This study has been completed.
Sponsor:
ClinicalTrials.gov Identifier:
NCT00280228
First Posted: January 20, 2006
Last Update Posted: May 26, 2011
The safety and scientific validity of this study is the responsibility of the study sponsor and investigators. Listing a study does not mean it has been evaluated by the U.S. Federal Government. Read our disclaimer for details.
Information provided by:
University of Pittsburgh
  Purpose
This study will compare two programs to see if they are helpful in preventing the use of substances in adolescents with attention deficit-hyperactivity disorder (ADHD), oppositional defiant disorder (ODD), or conduct disorder (CD). One of the programs involves working with adolescents and their parent(s) in their home. The other program involves working with adolescents and their parent(s) in an office setting.

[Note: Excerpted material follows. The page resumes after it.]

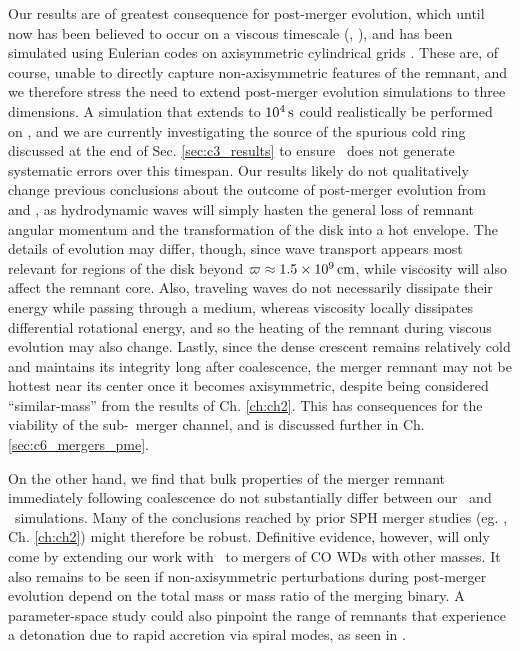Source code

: Our results are of greatest consequence for post-merger evolution, which until now has been believed to occur on a viscous timescale (\citeal{vkercj10}, \citealt{shen+12}), and has been simulated using Eulerian codes on axisymmetric cylindrical grids \citep{schw+12,ji+13}.  These are, of course, unable to directly capture non-axisymmetric features of the remnant, and we therefore stress the need to extend post-merger evolution simulations to three dimensions.  A simulation that extends to $10^4\,\mathrm{s}$ could realistically be performed on \arepo, and we are currently investigating the source of the spurious cold ring discussed at the end of Sec. \ref{sec:c3_results} to ensure \arepo\ does not generate systematic errors over this timespan.  Our results likely do not qualitatively change previous conclusions about the outcome of post-merger evolution from \cite{schw+12} and \cite{ji+13}, as hydrodynamic waves will simply hasten the general loss of remnant angular momentum and the transformation of the disk into a hot envelope.  The details of evolution may differ, though, since wave transport appears most relevant for regions of the disk beyond $\varpi \approx 1.5\times10^9\,\mathrm{cm}$, while viscosity will also affect the remnant core.  Also, traveling waves do not necessarily dissipate their energy while passing through a medium, whereas viscosity locally dissipates differential rotational energy, and so the heating of the remnant during viscous evolution may also change.  Lastly, since the dense crescent remains relatively cold and maintains its integrity long after coalescence, the merger remnant may not be hottest near its center once it becomes axisymmetric, despite being considered ``similar-mass'' from the results of Ch. \ref{ch:ch2}.  This has consequences for the viability of the sub-\Mch\ merger channel, and is discussed further in Ch. \ref{sec:c6_mergers_pme}.

On the other hand, we find that bulk properties of the merger remnant immediately following coalescence do not substantially differ between our \gasoline\ and \arepo\ simulations.  Many of the conclusions reached by prior SPH merger studies (eg. \citeal{loreig09}, Ch. \ref{ch:ch2}) might therefore be robust.  Definitive evidence, however, will only come by extending our work with \arepo\ to mergers of CO WDs with other masses.  It also remains to be seen if non-axisymmetric perturbations during post-merger evolution depend on the total mass or mass ratio of the merging binary.  A parameter-space study could also pinpoint the range of remnants that experience a detonation due to rapid accretion via spiral modes, as seen in \cite{kash+15}.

Condition Intervention Phase
Attention Deficit Hyperactivity Disorder Oppositional Defiant Disorder Conduct Disorder Substance Abuse Behavioral: Adolescent Skills Parent Management Parent-Adol Negotiation Behavioral: Treatment as Usual Phase 2

Study Type: Interventional
Study Design: Allocation: Randomized
Intervention Model: Parallel Assignment
Masking: None (Open Label)
Primary Purpose: Treatment
Official Title: Home-based Behavioral Therapy (HBT): Psychosocial Intervention Project for Early Adolescents With Pre- or Early Substance Use Disorder: Phase II

Further study details as provided by University of Pittsburgh:

Primary Outcome Measures:
  • Rates of substance use and disruptive behaviors [ Time Frame: immediately following acute 12 week treatment, at the end of 3 month followup, and at one year follow up ]

Estimated Enrollment: 36
Study Start Date: January 2006
Study Completion Date: May 2009
Primary Completion Date: May 2009 (Final data collection date for primary outcome measure)
Arms Assigned Interventions
Experimental: 1
Home Based Treatment
Behavioral: Adolescent Skills Parent Management Parent-Adol Negotiation
Acute treatment for 12 weeks followed by three monthly booster sessions.
Active Comparator: 2
Treatment as Usual
Behavioral: Treatment as Usual
Standard outpatient treatment for behavioral problems and substance use

Detailed Description:

In this study phase, 36 patients with a disruptive behavior disorder (DBD - i.e., attention deficit-hyperactivity disorder, oppositional defiant disorder, conduct disorder) and use or abuse of one or more substances will be randomly assigned to treatment using either a standard treatment for DBDs in this age group or the newly developed HBT treatment. Treatment outcomes for the 24 patients assigned to receive HBT will then be compared to outcomes for the 12 patients assigned to receive standard DBD treatment.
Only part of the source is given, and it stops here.